┌─ WORKING DATA

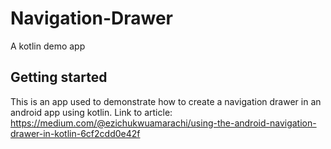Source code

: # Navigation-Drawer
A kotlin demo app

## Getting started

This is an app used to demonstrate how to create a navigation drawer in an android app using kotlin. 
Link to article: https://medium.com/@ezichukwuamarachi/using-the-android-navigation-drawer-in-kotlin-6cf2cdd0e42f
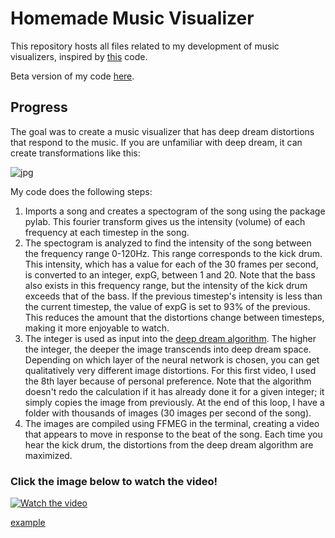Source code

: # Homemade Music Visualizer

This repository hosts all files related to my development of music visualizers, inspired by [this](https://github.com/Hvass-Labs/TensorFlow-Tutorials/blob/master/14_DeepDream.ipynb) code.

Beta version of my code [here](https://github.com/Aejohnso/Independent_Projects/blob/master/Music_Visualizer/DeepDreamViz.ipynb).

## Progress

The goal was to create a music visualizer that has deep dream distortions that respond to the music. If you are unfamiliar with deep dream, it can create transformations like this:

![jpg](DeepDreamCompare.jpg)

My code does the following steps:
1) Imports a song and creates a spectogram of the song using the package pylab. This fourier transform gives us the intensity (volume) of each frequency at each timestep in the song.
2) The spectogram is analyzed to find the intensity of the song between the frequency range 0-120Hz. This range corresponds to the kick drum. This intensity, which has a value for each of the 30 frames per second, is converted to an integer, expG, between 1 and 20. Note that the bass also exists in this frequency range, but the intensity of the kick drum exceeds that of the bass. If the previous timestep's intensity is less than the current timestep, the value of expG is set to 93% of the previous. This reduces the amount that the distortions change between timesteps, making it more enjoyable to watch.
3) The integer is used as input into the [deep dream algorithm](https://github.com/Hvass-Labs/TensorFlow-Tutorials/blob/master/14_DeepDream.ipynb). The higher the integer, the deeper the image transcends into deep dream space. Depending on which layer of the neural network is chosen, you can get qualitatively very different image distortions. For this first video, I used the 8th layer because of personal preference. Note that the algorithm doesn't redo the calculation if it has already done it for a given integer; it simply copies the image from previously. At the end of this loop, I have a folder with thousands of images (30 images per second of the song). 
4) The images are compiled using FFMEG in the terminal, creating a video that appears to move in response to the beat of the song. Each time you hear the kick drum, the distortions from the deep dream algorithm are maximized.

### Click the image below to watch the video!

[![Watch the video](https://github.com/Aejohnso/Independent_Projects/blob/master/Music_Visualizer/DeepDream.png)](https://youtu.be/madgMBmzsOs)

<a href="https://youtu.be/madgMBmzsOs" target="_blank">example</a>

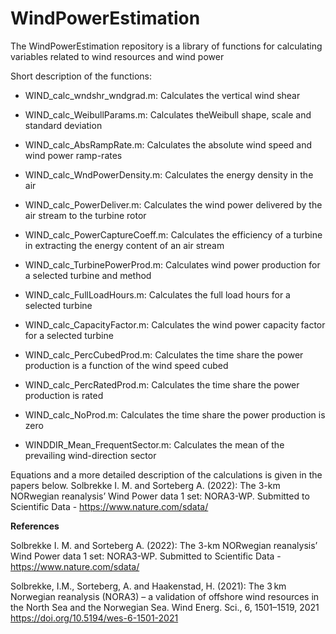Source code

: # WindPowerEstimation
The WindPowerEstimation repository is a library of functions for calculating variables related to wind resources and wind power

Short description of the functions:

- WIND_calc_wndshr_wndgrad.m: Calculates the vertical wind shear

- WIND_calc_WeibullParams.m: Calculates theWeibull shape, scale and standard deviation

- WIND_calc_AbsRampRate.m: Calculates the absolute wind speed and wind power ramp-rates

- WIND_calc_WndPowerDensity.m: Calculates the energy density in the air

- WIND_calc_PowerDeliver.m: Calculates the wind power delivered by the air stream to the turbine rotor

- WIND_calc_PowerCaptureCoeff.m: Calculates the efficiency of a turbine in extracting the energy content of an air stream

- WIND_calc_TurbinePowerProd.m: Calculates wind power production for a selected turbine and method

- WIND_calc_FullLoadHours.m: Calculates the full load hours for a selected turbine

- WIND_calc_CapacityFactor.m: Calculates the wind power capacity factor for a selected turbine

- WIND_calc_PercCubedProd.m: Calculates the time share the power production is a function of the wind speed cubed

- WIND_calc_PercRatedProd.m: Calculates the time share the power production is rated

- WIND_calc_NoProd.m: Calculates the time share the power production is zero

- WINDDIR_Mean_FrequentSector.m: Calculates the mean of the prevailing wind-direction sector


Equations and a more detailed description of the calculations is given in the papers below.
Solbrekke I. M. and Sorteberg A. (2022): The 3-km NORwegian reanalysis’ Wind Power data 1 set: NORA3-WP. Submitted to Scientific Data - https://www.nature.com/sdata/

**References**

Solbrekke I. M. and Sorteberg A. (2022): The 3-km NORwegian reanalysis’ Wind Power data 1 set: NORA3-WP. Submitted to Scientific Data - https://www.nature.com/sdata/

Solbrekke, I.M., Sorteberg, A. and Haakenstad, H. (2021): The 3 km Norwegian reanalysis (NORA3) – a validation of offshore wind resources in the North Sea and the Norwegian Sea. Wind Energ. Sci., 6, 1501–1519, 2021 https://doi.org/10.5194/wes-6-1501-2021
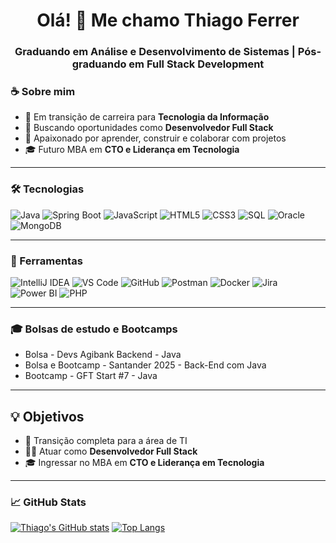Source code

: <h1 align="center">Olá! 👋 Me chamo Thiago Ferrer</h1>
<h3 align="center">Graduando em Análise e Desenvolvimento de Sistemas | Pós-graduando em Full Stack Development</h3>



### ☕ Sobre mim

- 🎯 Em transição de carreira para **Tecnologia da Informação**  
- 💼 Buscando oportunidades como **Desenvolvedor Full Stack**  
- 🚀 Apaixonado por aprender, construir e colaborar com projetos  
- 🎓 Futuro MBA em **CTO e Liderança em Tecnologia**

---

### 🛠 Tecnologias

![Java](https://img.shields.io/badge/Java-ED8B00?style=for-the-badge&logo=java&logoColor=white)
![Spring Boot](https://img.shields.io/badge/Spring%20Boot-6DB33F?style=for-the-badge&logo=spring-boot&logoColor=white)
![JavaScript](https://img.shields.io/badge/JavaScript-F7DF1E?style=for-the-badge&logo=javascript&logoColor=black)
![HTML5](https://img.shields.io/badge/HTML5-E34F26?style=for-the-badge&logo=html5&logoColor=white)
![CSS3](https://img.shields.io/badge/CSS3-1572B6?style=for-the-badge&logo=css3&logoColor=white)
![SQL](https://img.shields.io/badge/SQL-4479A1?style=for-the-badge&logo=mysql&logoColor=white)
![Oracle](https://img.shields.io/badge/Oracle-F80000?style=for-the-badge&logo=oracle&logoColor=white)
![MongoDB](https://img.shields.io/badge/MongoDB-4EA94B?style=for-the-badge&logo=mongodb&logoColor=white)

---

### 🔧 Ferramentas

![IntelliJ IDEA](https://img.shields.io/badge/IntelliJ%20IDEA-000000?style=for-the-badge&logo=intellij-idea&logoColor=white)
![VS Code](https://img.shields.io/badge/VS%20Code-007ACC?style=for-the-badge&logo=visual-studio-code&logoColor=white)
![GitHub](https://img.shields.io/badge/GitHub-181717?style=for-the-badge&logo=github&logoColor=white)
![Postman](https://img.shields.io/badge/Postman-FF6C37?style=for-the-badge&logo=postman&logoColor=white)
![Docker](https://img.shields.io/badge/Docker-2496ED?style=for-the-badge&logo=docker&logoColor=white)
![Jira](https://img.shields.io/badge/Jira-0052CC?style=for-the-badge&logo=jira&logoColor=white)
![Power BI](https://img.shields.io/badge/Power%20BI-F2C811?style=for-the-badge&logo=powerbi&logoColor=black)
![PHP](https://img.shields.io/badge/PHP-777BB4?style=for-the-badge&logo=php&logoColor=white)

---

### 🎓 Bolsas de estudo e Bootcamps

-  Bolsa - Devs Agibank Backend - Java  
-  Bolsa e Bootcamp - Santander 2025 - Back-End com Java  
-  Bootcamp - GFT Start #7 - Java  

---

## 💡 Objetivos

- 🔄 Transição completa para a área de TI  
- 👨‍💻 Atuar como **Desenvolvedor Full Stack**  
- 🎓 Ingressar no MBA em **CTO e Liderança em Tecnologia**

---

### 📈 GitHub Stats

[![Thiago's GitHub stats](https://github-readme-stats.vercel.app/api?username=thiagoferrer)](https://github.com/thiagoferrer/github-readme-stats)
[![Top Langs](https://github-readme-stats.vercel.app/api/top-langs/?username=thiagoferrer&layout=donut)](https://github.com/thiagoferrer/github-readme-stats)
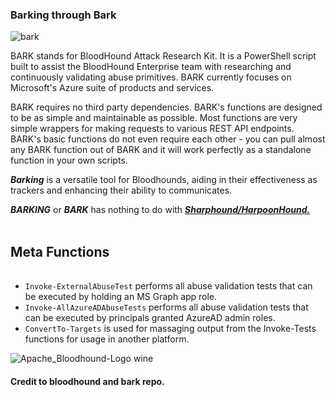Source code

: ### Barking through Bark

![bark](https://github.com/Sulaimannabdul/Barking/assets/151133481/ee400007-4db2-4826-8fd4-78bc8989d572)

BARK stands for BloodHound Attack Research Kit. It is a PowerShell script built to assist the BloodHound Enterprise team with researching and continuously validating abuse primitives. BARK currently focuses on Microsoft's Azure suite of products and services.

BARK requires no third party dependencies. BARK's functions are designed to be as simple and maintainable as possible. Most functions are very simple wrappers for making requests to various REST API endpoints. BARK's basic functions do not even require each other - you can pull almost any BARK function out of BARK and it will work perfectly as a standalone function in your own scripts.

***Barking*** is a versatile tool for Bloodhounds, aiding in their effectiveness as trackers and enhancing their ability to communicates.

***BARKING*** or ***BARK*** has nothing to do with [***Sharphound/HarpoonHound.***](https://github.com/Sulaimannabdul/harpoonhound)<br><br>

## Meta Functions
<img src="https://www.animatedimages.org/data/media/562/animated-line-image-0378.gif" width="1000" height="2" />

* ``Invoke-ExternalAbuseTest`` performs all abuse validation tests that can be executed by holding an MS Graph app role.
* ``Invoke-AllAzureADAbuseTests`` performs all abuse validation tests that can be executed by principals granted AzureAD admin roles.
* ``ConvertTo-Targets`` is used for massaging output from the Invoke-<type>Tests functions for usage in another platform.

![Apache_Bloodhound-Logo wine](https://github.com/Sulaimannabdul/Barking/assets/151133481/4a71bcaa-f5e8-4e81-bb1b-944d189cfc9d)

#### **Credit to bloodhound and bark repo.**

└─

**DESCRIPTION OF THE TASK:**
I need each line of the entries that holds the string "repository" located and copied.

**TASK ANSWER:**
This repository hosts all files related to my development of music visualizers, inspired by [this](https://github.com/Hvass-Labs/TensorFlow-Tutorials/blob/master/14_DeepDream.ipynb) code.
The WindPowerEstimation repository is a library of functions for calculating variables related to wind resources and wind power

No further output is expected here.